DATASET ENTRIES –

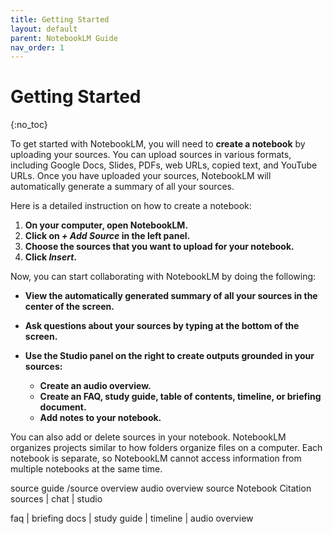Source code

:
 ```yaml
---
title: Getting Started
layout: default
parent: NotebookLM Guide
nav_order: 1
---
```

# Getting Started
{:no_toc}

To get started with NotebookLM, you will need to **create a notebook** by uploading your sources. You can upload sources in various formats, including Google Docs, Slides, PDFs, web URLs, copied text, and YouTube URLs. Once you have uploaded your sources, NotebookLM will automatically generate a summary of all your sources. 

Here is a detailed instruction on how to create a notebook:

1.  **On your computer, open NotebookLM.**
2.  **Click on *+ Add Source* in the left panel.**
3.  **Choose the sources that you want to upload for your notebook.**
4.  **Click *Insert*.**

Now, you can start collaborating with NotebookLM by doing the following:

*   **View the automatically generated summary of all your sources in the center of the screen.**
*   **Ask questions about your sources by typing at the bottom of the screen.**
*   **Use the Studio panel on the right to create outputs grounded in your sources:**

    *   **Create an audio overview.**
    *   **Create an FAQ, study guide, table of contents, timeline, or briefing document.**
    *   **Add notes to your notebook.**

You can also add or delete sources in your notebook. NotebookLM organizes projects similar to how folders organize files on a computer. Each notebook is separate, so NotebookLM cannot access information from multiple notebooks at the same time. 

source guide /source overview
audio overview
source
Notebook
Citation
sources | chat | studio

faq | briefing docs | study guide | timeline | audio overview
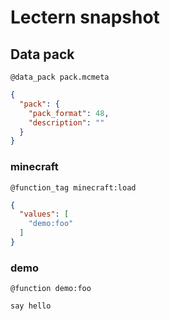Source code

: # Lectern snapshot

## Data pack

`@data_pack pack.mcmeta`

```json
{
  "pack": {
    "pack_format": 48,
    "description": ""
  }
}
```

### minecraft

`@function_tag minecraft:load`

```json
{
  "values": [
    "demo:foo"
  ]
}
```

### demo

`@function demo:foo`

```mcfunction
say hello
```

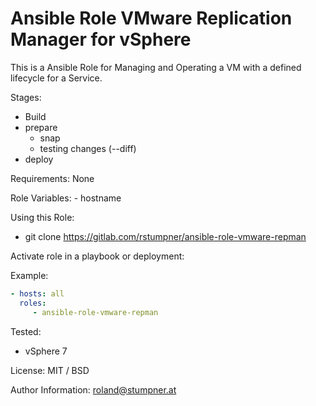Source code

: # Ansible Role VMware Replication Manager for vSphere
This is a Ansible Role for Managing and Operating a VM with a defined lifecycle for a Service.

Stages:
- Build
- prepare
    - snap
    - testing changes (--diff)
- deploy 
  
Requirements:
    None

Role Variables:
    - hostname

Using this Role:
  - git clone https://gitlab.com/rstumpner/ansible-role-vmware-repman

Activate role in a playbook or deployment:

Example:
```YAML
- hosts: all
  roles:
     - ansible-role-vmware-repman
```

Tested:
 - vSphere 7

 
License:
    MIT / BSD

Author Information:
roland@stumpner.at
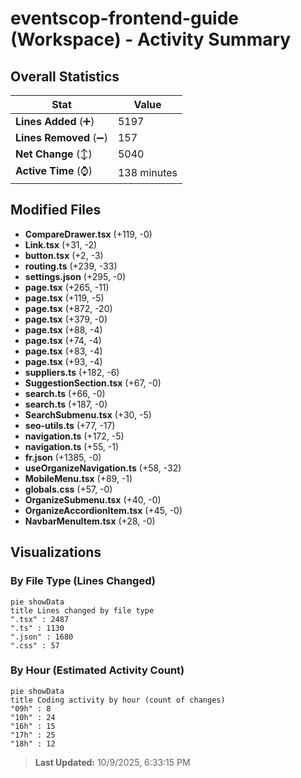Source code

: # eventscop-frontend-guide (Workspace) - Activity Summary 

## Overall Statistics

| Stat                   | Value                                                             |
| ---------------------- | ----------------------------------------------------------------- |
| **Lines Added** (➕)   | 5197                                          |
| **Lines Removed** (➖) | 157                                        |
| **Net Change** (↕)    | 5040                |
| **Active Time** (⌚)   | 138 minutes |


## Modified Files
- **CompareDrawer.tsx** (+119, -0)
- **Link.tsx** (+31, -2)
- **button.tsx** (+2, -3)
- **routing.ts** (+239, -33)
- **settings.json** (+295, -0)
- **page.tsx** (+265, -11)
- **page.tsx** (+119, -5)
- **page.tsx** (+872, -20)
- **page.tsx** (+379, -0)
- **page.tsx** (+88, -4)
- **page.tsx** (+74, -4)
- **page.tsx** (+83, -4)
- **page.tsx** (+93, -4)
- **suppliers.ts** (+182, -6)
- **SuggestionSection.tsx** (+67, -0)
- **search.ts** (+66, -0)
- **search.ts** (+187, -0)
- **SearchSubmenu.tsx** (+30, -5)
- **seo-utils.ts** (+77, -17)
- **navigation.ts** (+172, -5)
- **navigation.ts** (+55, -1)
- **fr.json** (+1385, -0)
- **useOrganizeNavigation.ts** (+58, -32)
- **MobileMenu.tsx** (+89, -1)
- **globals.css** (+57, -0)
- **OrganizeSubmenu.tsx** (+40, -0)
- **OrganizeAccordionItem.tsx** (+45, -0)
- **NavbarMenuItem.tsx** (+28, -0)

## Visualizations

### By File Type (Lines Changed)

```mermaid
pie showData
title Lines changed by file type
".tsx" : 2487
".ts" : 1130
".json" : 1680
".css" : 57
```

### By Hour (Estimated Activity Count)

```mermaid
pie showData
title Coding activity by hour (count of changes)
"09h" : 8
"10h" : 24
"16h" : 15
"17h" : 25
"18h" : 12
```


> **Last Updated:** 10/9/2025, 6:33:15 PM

TASK ITEM –
Copy out nothing but the lines from the beginning of the records through the one that contains "computer, open NotebookLM.**". Skip the pictures.

TASK OUTPUT –
Source code

:
 ```yaml
---
title: Getting Started
layout: default
parent: NotebookLM Guide
nav_order: 1
---
```

# Getting Started
{:no_toc}

To get started with NotebookLM, you will need to **create a notebook** by uploading your sources. You can upload sources in various formats, including Google Docs, Slides, PDFs, web URLs, copied text, and YouTube URLs. Once you have uploaded your sources, NotebookLM will automatically generate a summary of all your sources. 

Here is a detailed instruction on how to create a notebook:

1.  **On your computer, open NotebookLM.**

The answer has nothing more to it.